[RFC 1/2] Introduce wl_probe_visible protocol

Carlos Garnacho carlosg at gnome.org
Thu Oct 1 04:04:34 PDT 2015


Hey Jonas!,

On Thu, Oct 1, 2015 at 8:51 AM, Jonas Ådahl <jadahl at gmail.com> wrote:
> wl_probe_visible (for now _wl_probe_visible) is a reintroduction of
> the "wl_probe" method of making it possible to position a surface so
> that it is completely visible, when positioning it relative to some
> other already mapped surface.

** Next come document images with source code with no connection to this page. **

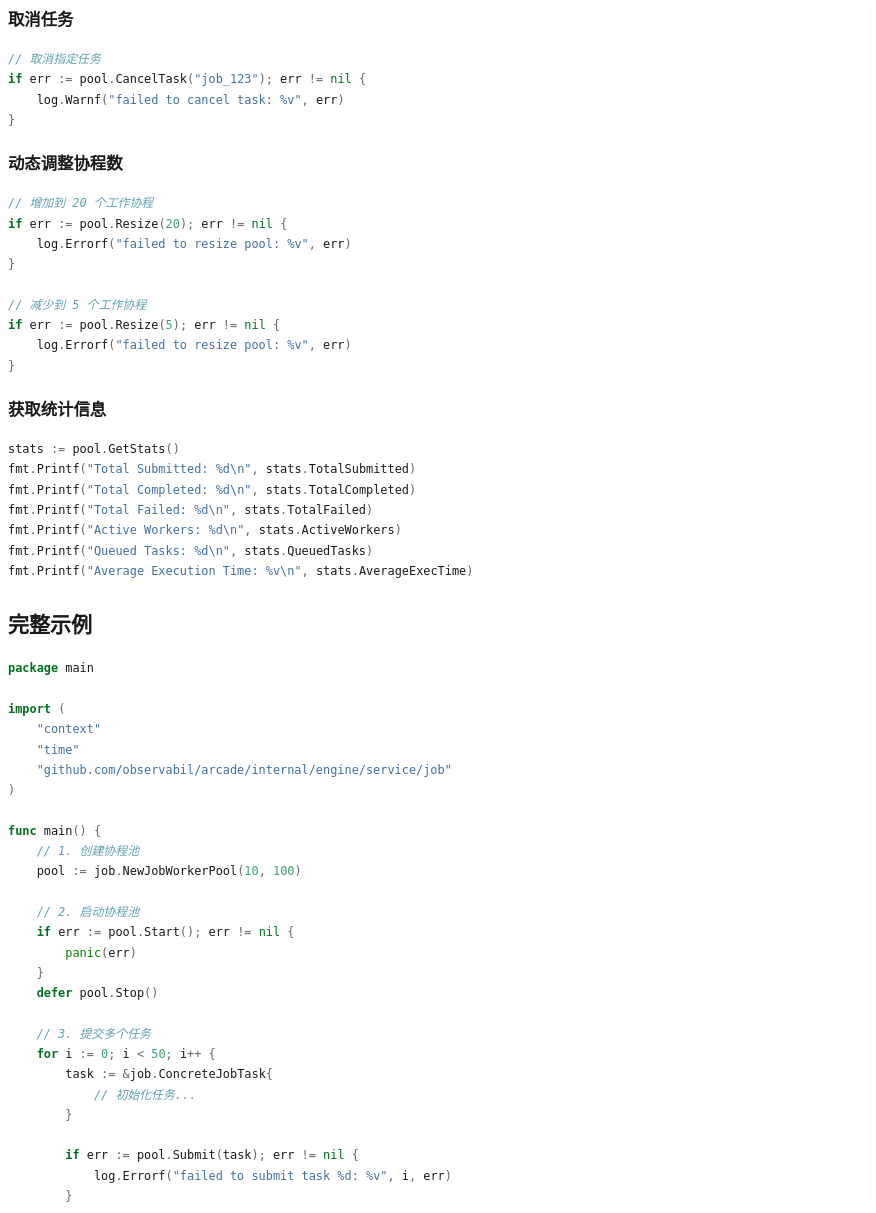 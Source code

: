 ### 取消任务

```go
// 取消指定任务
if err := pool.CancelTask("job_123"); err != nil {
    log.Warnf("failed to cancel task: %v", err)
}
```

### 动态调整协程数

```go
// 增加到 20 个工作协程
if err := pool.Resize(20); err != nil {
    log.Errorf("failed to resize pool: %v", err)
}

// 减少到 5 个工作协程
if err := pool.Resize(5); err != nil {
    log.Errorf("failed to resize pool: %v", err)
}
```

### 获取统计信息

```go
stats := pool.GetStats()
fmt.Printf("Total Submitted: %d\n", stats.TotalSubmitted)
fmt.Printf("Total Completed: %d\n", stats.TotalCompleted)
fmt.Printf("Total Failed: %d\n", stats.TotalFailed)
fmt.Printf("Active Workers: %d\n", stats.ActiveWorkers)
fmt.Printf("Queued Tasks: %d\n", stats.QueuedTasks)
fmt.Printf("Average Execution Time: %v\n", stats.AverageExecTime)
```

## 完整示例

```go
package main

import (
    "context"
    "time"
    "github.com/observabil/arcade/internal/engine/service/job"
)

func main() {
    // 1. 创建协程池
    pool := job.NewJobWorkerPool(10, 100)
    
    // 2. 启动协程池
    if err := pool.Start(); err != nil {
        panic(err)
    }
    defer pool.Stop()
    
    // 3. 提交多个任务
    for i := 0; i < 50; i++ {
        task := &job.ConcreteJobTask{
            // 初始化任务...
        }
        
        if err := pool.Submit(task); err != nil {
            log.Errorf("failed to submit task %d: %v", i, err)
        }
``` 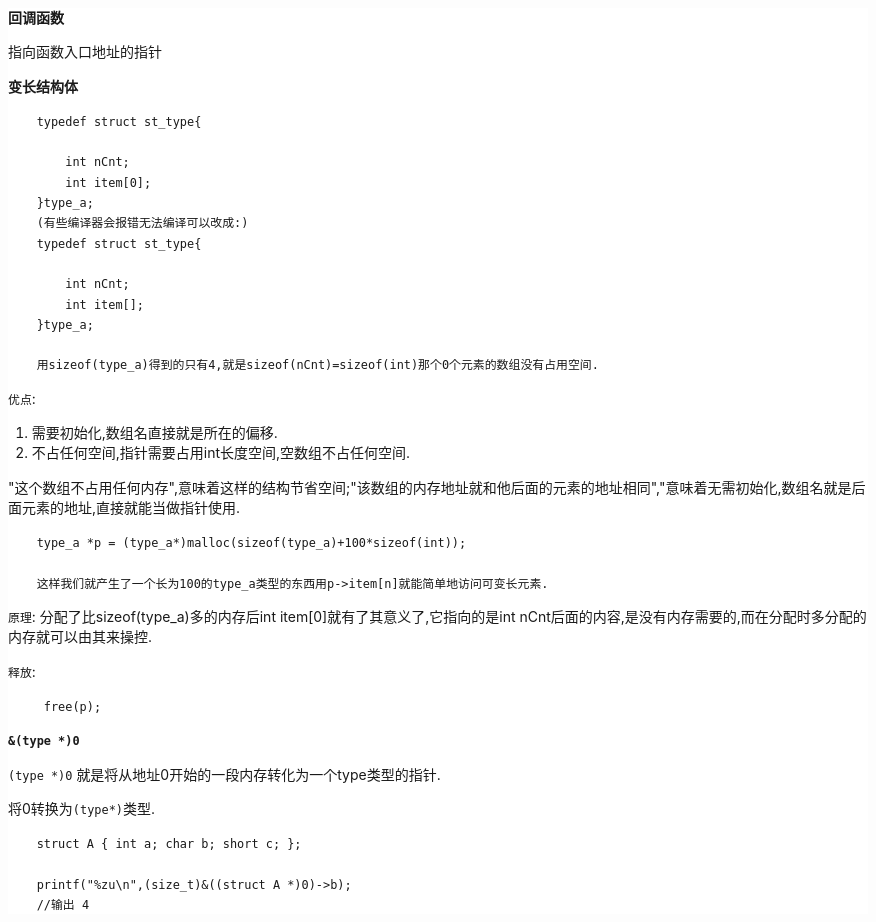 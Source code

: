 
**回调函数**

指向函数入口地址的指针

**变长结构体**

		typedef struct st_type{
		
			int nCnt;
			int item[0];
		}type_a;
		(有些编译器会报错无法编译可以改成:)
		typedef struct st_type{

			int nCnt;
			int item[];
		}type_a;
		
		用sizeof(type_a)得到的只有4,就是sizeof(nCnt)=sizeof(int)那个0个元素的数组没有占用空间.
		
`优点`:

1. 需要初始化,数组名直接就是所在的偏移.
2. 不占任何空间,指针需要占用int长度空间,空数组不占任何空间.

"这个数组不占用任何内存",意味着这样的结构节省空间;"该数组的内存地址就和他后面的元素的地址相同","意味着无需初始化,数组名就是后面元素的地址,直接就能当做指针使用.

		type_a *p = (type_a*)malloc(sizeof(type_a)+100*sizeof(int));
		
		这样我们就产生了一个长为100的type_a类型的东西用p->item[n]就能简单地访问可变长元素.
		
`原理`: 分配了比sizeof(type_a)多的内存后int item[0]就有了其意义了,它指向的是int nCnt后面的内容,是没有内存需要的,而在分配时多分配的内存就可以由其来操控.

`释放`: 

		 free(p);	
		 
**`&(type *)0`**

`(type *)0` 就是将从地址0开始的一段内存转化为一个type类型的指针.

将0转换为`(type*)`类型.

		struct A { int a; char b; short c; };
		
		printf("%zu\n",(size_t)&((struct A *)0)->b);
		//输出 4

		
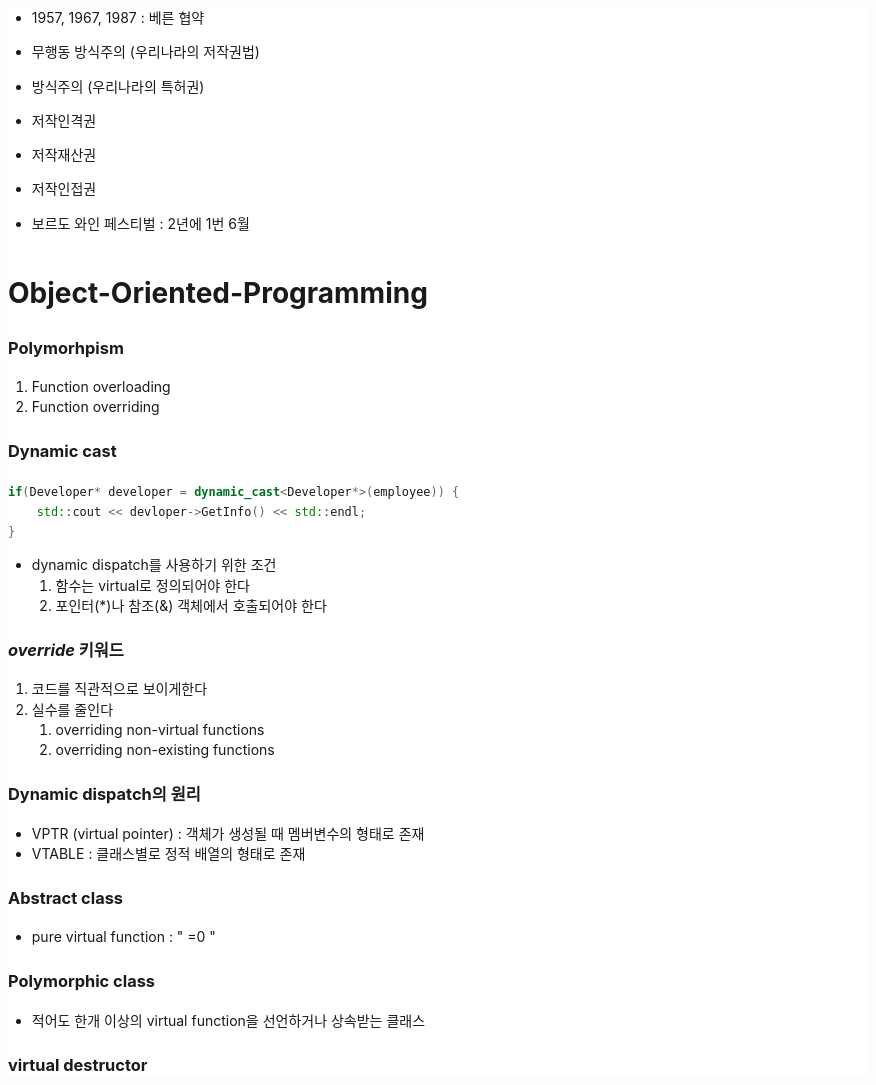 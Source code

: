 * 1957, 1967, 1987 : 베른 협약

* 무행동 방식주의 (우리나라의 저작권법)

* 방식주의 (우리나라의 특허권)

* 저작인격권

* 저작재산권

* 저작인접권

* 보르도 와인 페스티벌 : 2년에 1번 6월

# Object-Oriented-Programming

### Polymorhpism

1. Function overloading
2. Function overriding

### Dynamic cast

```c++
if(Developer* developer = dynamic_cast<Developer*>(employee)) {
    std::cout << devloper->GetInfo() << std::endl;
}
```

* dynamic dispatch를 사용하기 위한 조건
  1. 함수는 virtual로 정의되어야 한다
  2. 포인터(*)나 참조(&) 객체에서 호출되어야 한다

### <i>override</i> 키워드

1. 코드를 직관적으로 보이게한다
2. 실수를 줄인다
   1. overriding non-virtual functions
   2. overriding non-existing functions

### Dynamic dispatch의 원리

* VPTR (virtual pointer) : 객체가 생성될 때 멤버변수의 형태로 존재
* VTABLE : 클래스별로 정적 배열의 형태로 존재

### Abstract class

* pure virtual function : " =0 "

### Polymorphic class

* 적어도 한개 이상의 virtual function을 선언하거나 상속받는 클래스

### virtual destructor
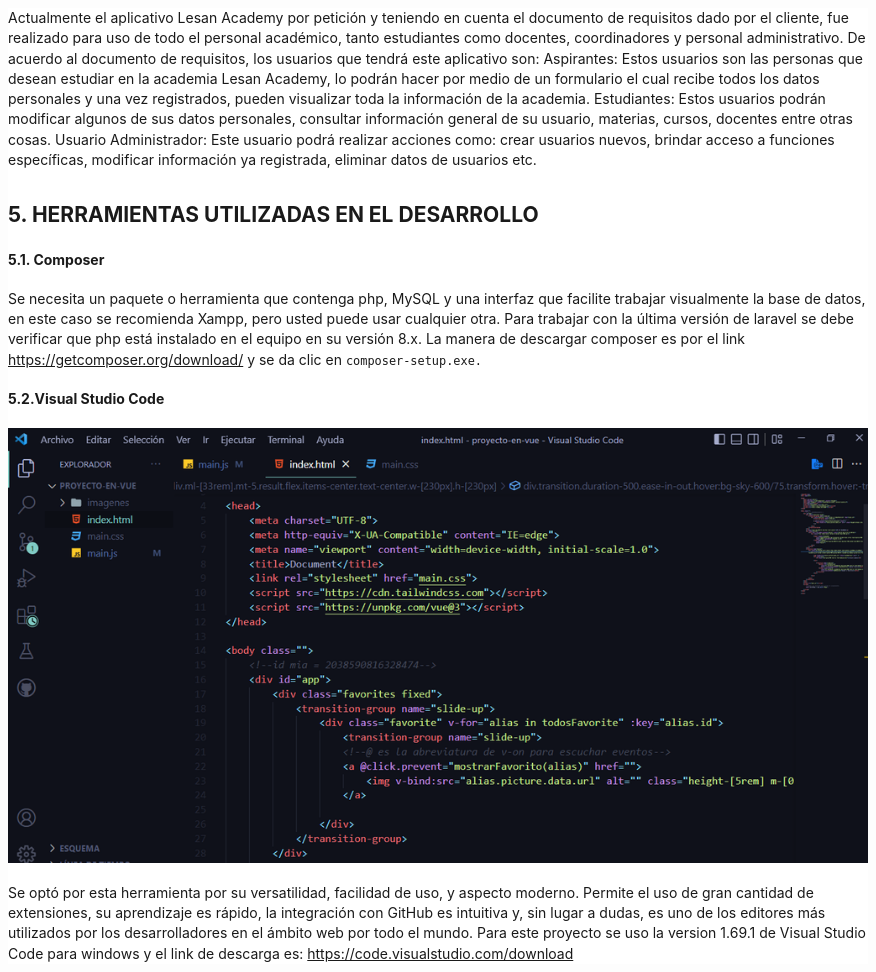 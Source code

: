 Actualmente el aplicativo Lesan Academy por petición y teniendo en cuenta el documento de requisitos dado por el cliente, fue realizado para uso de todo el personal académico, tanto estudiantes como docentes, coordinadores y personal administrativo.
De acuerdo al documento de requisitos, los usuarios que tendrá este aplicativo son:
Aspirantes: Estos usuarios son las personas que desean estudiar en la academia Lesan
Academy, lo podrán hacer por medio de un formulario el cual recibe todos los datos personales y una vez registrados, pueden visualizar toda la información de la academia.
Estudiantes: Estos usuarios podrán modificar algunos de sus datos personales, consultar
información general de su usuario, materias, cursos, docentes entre otras cosas.
Usuario Administrador: Este usuario podrá realizar acciones como: crear usuarios
nuevos, brindar acceso a funciones específicas, modificar información ya registrada, eliminar datos de usuarios etc.

## 5. HERRAMIENTAS UTILIZADAS EN EL DESARROLLO

#### 5.1. Composer

Se necesita un paquete o herramienta que contenga php, MySQL y una interfaz
que facilite trabajar visualmente la base de datos, en este caso se recomienda Xampp, pero usted puede usar cualquier otra. Para trabajar con la última versión de laravel se debe verificar que php está instalado en el equipo en su versión 8.x. La manera de descargar composer es por el link https://getcomposer.org/download/ y se da clic en `composer-setup.exe.`

#### 5.2.Visual Studio Code

![](https://github.com/SLeonC05/Academia2/blob/master/imagenes-git/visual%20studio.png?raw=true)

Se optó por esta herramienta por su versatilidad, facilidad de uso, y aspecto
moderno. Permite el uso de gran cantidad de extensiones, su aprendizaje es rápido, la
integración con GitHub es intuitiva y, sin lugar a dudas, es uno de los editores más
utilizados por los desarrolladores en el ámbito web por todo el mundo.
Para este proyecto se uso la version 1.69.1 de Visual Studio Code para windows y el link
de descarga es: https://code.visualstudio.com/download
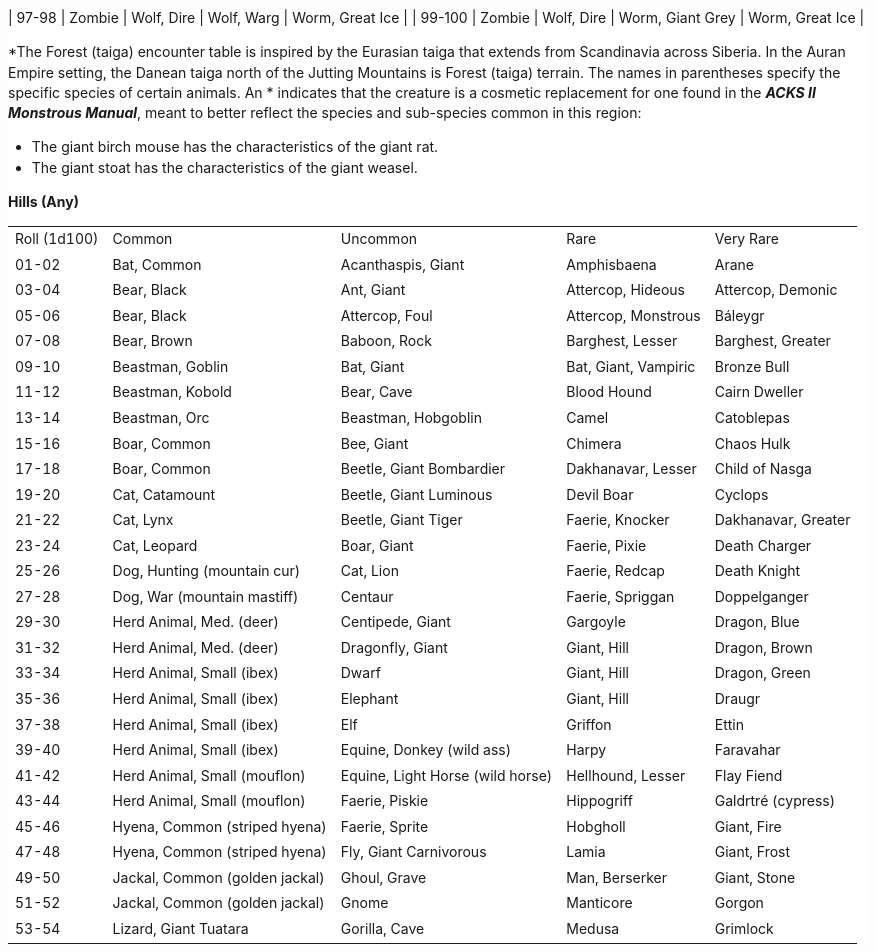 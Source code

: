 | 97-98 | Zombie | Wolf, Dire | Wolf, Warg | Worm, Great Ice |
| 99-100 | Zombie | Wolf, Dire | Worm, Giant Grey | Worm, Great Ice |

\*The Forest (taiga) encounter table is inspired by the Eurasian taiga that extends from Scandinavia across Siberia. In the Auran Empire setting, the Danean taiga north of the Jutting Mountains is Forest (taiga) terrain. The names in parentheses specify the specific species of certain animals. An \* indicates that the creature is a cosmetic replacement for one found in the ***ACKS II Monstrous Manual***, meant to better reflect the species and sub-species common in this region:

* The giant birch mouse has the characteristics of the giant rat.
* The giant stoat has the characteristics of the giant weasel.

**Hills (Any)**

|  |  |  |  |  |
| --- | --- | --- | --- | --- |
| Roll (1d100) | Common | Uncommon | Rare | Very Rare |
| 01-02 | Bat, Common | Acanthaspis, Giant | Amphisbaena | Arane |
| 03-04 | Bear, Black | Ant, Giant | Attercop, Hideous | Attercop, Demonic |
| 05-06 | Bear, Black | Attercop, Foul | Attercop, Monstrous | Báleygr |
| 07-08 | Bear, Brown | Baboon, Rock | Barghest, Lesser | Barghest, Greater |
| 09-10 | Beastman, Goblin | Bat, Giant | Bat, Giant, Vampiric | Bronze Bull |
| 11-12 | Beastman, Kobold | Bear, Cave | Blood Hound | Cairn Dweller |
| 13-14 | Beastman, Orc | Beastman, Hobgoblin | Camel | Catoblepas |
| 15-16 | Boar, Common | Bee, Giant | Chimera | Chaos Hulk |
| 17-18 | Boar, Common | Beetle, Giant Bombardier | Dakhanavar, Lesser | Child of Nasga |
| 19-20 | Cat, Catamount | Beetle, Giant Luminous | Devil Boar | Cyclops |
| 21-22 | Cat, Lynx | Beetle, Giant Tiger | Faerie, Knocker | Dakhanavar, Greater |
| 23-24 | Cat, Leopard | Boar, Giant | Faerie, Pixie | Death Charger |
| 25-26 | Dog, Hunting (mountain cur) | Cat, Lion | Faerie, Redcap | Death Knight |
| 27-28 | Dog, War (mountain mastiff) | Centaur | Faerie, Spriggan | Doppelganger |
| 29-30 | Herd Animal, Med. (deer) | Centipede, Giant | Gargoyle | Dragon, Blue |
| 31-32 | Herd Animal, Med. (deer) | Dragonfly, Giant | Giant, Hill | Dragon, Brown |
| 33-34 | Herd Animal, Small (ibex) | Dwarf | Giant, Hill | Dragon, Green |
| 35-36 | Herd Animal, Small (ibex) | Elephant | Giant, Hill | Draugr |
| 37-38 | Herd Animal, Small (ibex) | Elf | Griffon | Ettin |
| 39-40 | Herd Animal, Small (ibex) | Equine, Donkey (wild ass) | Harpy | Faravahar |
| 41-42 | Herd Animal, Small (mouflon) | Equine, Light Horse (wild horse) | Hellhound, Lesser | Flay Fiend |
| 43-44 | Herd Animal, Small (mouflon) | Faerie, Piskie | Hippogriff | Galdrtré (cypress) |
| 45-46 | Hyena, Common (striped hyena) | Faerie, Sprite | Hobgholl | Giant, Fire |
| 47-48 | Hyena, Common (striped hyena) | Fly, Giant Carnivorous | Lamia | Giant, Frost |
| 49-50 | Jackal, Common (golden jackal) | Ghoul, Grave | Man, Berserker | Giant, Stone |
| 51-52 | Jackal, Common (golden jackal) | Gnome | Manticore | Gorgon |
| 53-54 | Lizard, Giant Tuatara | Gorilla, Cave | Medusa | Grimlock |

It works by checking what parts of a
> rectangle relative to an existing surface would be visible, allowing
> the client to reposition its surface accordingly.
>
> The protocol and implementation is based on patches by Rob Bradford
> from 2013[0][1].
>
> [1] http://lists.freedesktop.org/archives/wayland-devel/2013-April/008665.html
> [2] http://lists.freedesktop.org/archives/wayland-devel/2013-April/008666.html
>
> Signed-off-by: Jonas Ådahl <jadahl at gmail.com>
> ---
>
> Hi,
>
> Some time ago I took the old "wl_probe" patches and updated them to
> work today. The approach is mostly the same, but with some renaming and
> moving around (it's for example not part of wl_shell anymore). It was
> brought up on the mailing list recently, so I thought it could be a good
> idea to make it easier to test on todays weston, so here it is.
>
> The are a few problems with this approach, such as:
>
> 1) It requires an extra roundtrip to create a popup/tooltip (not that
> big of a deal though, I'd say).
> 2) When the parent surface has non-trivial transformations (non-90
> degree rotation etc), a resulting rectangle is ambigous. This could be
> made implementation specific or with some required semantics (such as
> prefer rectangles where more corners are untouched, prefer larger
> rectangle etc).

I'm tempted to say this is compositor-specific territory, this depends
a lot on how do compositors represent/map surfaces, and what do they
allow to do with them at all. IMHO, mentioning that the coordinate
axes of both surfaces are expected to be aligned is a generic enough
common ground.

> 3) It may be abused to get an (incorrect) absolute surface position.
> 4) It is racy - for a moving surface, the visibility will change as it
> moves.

I would like to point out that it could be a common case. In GTK+ this
would also be interesting for GtkPopover positioning, those are
implemented as subsurfaces. It would be great to keep them onscreen
(they are able to snap to either of four sides) but at the same time
the toplevel window is draggable, so the positioning isn't static.
Moreover, each next position tried must be probed too, because it
might have the same space problem.

>
> A different approach of solving the same issue is to shift the
> responsibility for positioning popups from the client to the
> compositor. This requires a more complex protocol allowing the client
> describing the expected semantics, as well as a roundtrip then the
> client needs to know how the compositor positioned a given rectangle.
> For the position readback case, this approach has the same racyness as
> the approach in this patch, and adding a new kind of positioning logic
> would need changing the protocol. This approach is what Mir is taking.
>
> Personally, I'm not completely convinced a "wl_probe" way of improving
> the menu positioning is the better option here, and would like to hear
> what other think about this.

Perhaps changing this to a "subscription" model, where you pass
surface+rectangle on the constructor and you receive events as parent
surfaces move? I think it'd get rid of the roundtrip/raciness problem,
seems a better fit for those "often repositioned" cases, and would be
down to a single event for static cases (although you keep an object
around). It would be great to attach this to the lifetime of the
surface you're about to map though, or at least advise through docs.